Closed Bug 1376621 Opened 7 years ago Closed 5 years ago

Enforce that Rust code is proxy-safe (doesn't call directly into libc networking functions)

Categories

(Firefox Build System :: General, enhancement, P2)

enhancement

Tracking

(firefox57 wontfix, firefox67 fixed)

RESOLVED FIXED
mozilla67
Tracking Status
firefox57 --- wontfix
firefox67 --- fixed

People

(Reporter: tjr, Assigned: tjr)

References

(Blocks 3 open bugs)

Details

(Whiteboard: [tor 21862])

Attachments

(1 file, 4 obsolete files)

The rust code in 52 might have been proxy unsafe, so Tor turned it off. We should make sure it is proxy safe.

https://trac.torproject.org/projects/tor/ticket/21862
Somehow related: bug 1367932 comment 1.
Blocks: meta_tor
Priority: -- → P2
The getaddrinfo call is from the ToSocketAddrs impl, which is a trait impl in the url crate not used by the Rust integration.

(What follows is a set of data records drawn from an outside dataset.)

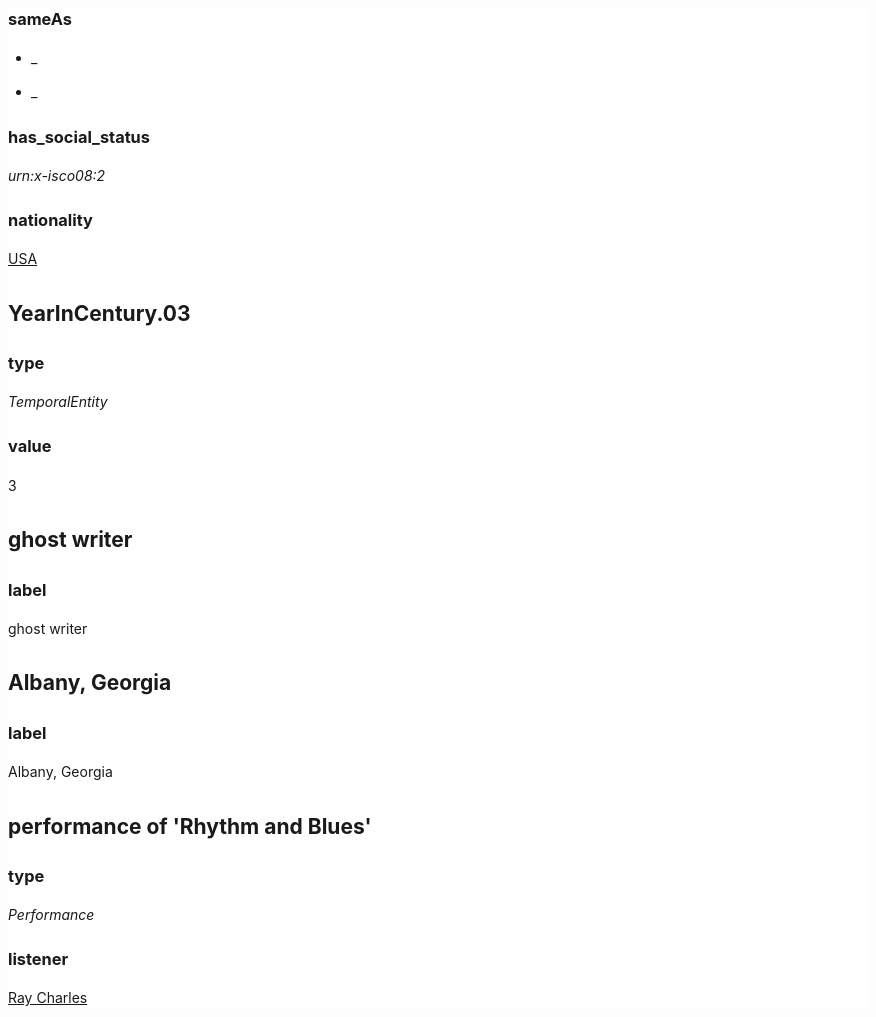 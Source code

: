 ### sameAs

 - *_*

 - *_*

### has_social_status


*urn:x-isco08:2*

### nationality


[USA](#USA)

## YearInCentury.03

### type


*TemporalEntity*

### value


3

## ghost writer

### label


ghost writer

## Albany, Georgia

### label


Albany, Georgia

## performance of 'Rhythm and Blues'

### type


*Performance*

### listener


[Ray Charles](#Ray-Charles)
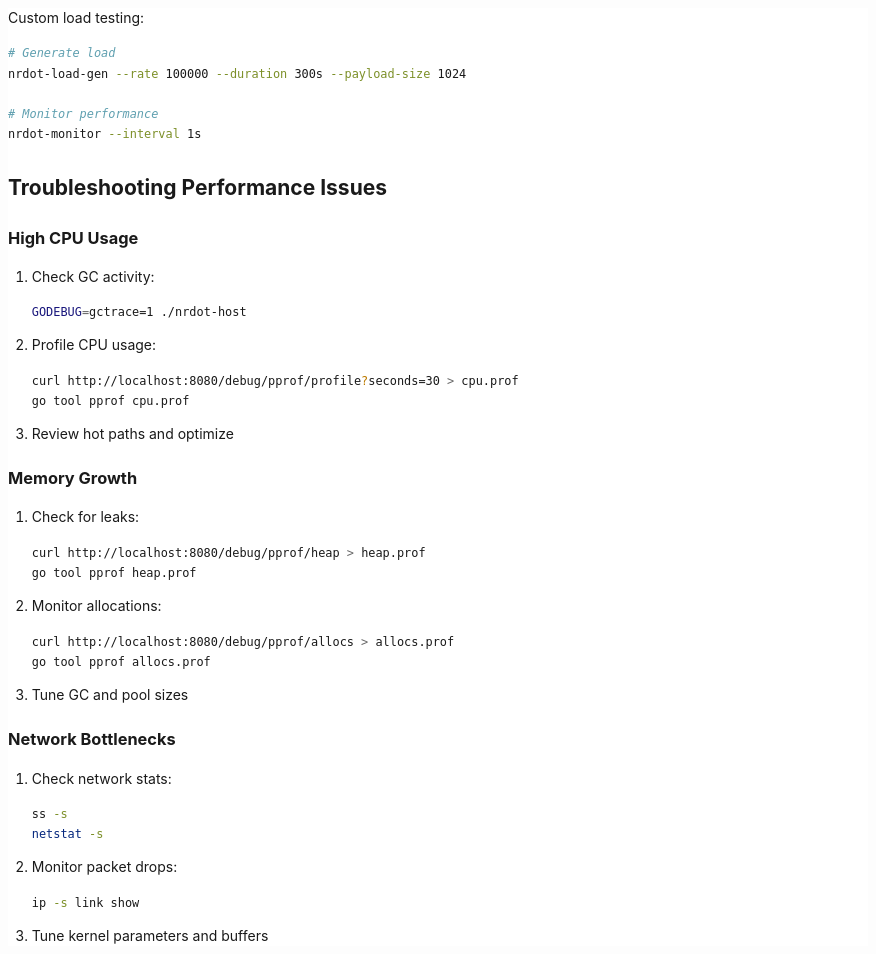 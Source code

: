 Custom load testing:
```bash
# Generate load
nrdot-load-gen --rate 100000 --duration 300s --payload-size 1024

# Monitor performance
nrdot-monitor --interval 1s
```

## Troubleshooting Performance Issues

### High CPU Usage

1. Check GC activity:
   ```bash
   GODEBUG=gctrace=1 ./nrdot-host
   ```

2. Profile CPU usage:
   ```bash
   curl http://localhost:8080/debug/pprof/profile?seconds=30 > cpu.prof
   go tool pprof cpu.prof
   ```

3. Review hot paths and optimize

### Memory Growth

1. Check for leaks:
   ```bash
   curl http://localhost:8080/debug/pprof/heap > heap.prof
   go tool pprof heap.prof
   ```

2. Monitor allocations:
   ```bash
   curl http://localhost:8080/debug/pprof/allocs > allocs.prof
   go tool pprof allocs.prof
   ```

3. Tune GC and pool sizes

### Network Bottlenecks

1. Check network stats:
   ```bash
   ss -s
   netstat -s
   ```

2. Monitor packet drops:
   ```bash
   ip -s link show
   ```

3. Tune kernel parameters and buffers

As far as I can tell, none of the ongoing Rust projects should involve any getaddrinfo calls.
Is there any way we can reliably enforce that?
What do we do for C++ code right now?

I suspect the correct linker script / link args would work. I tried compiling an empty Rust library with LTO (rustc test.rs -Clto --crate-type=staticlib), however the library still had an unlinked getaddrinfo symbol. There should be some combo of link args and nm/objdump/readelf calls that let us differentiate between a staticlib that uses a symbol and one that doesn't. I'm not sure what it is.
I don't believe we have anything for C++ code, because historically we haven't imported arbitrary C++ code that can do networking. :) I guess the best thing to do here would be to add stub functions for libc networking functions that we don't want Rust code calling directly, and have them proxy everything to Necko?

It sounds like as-filed this bug is INVALID, because the way we're using the rust-url crate does not cause it to do DNS lookups with getaddrinfo, but we don't have any backstops that would actually prevent that, so maybe we can just morph this bug to cover that.

glandium: does my vague proposal sound plausible?
Summary: Rust Code may not obey proxy safety → Enforce that Rust code is proxy-safe (doesn't call directly into libc networking functions)
I would rather have stub functions that just abort.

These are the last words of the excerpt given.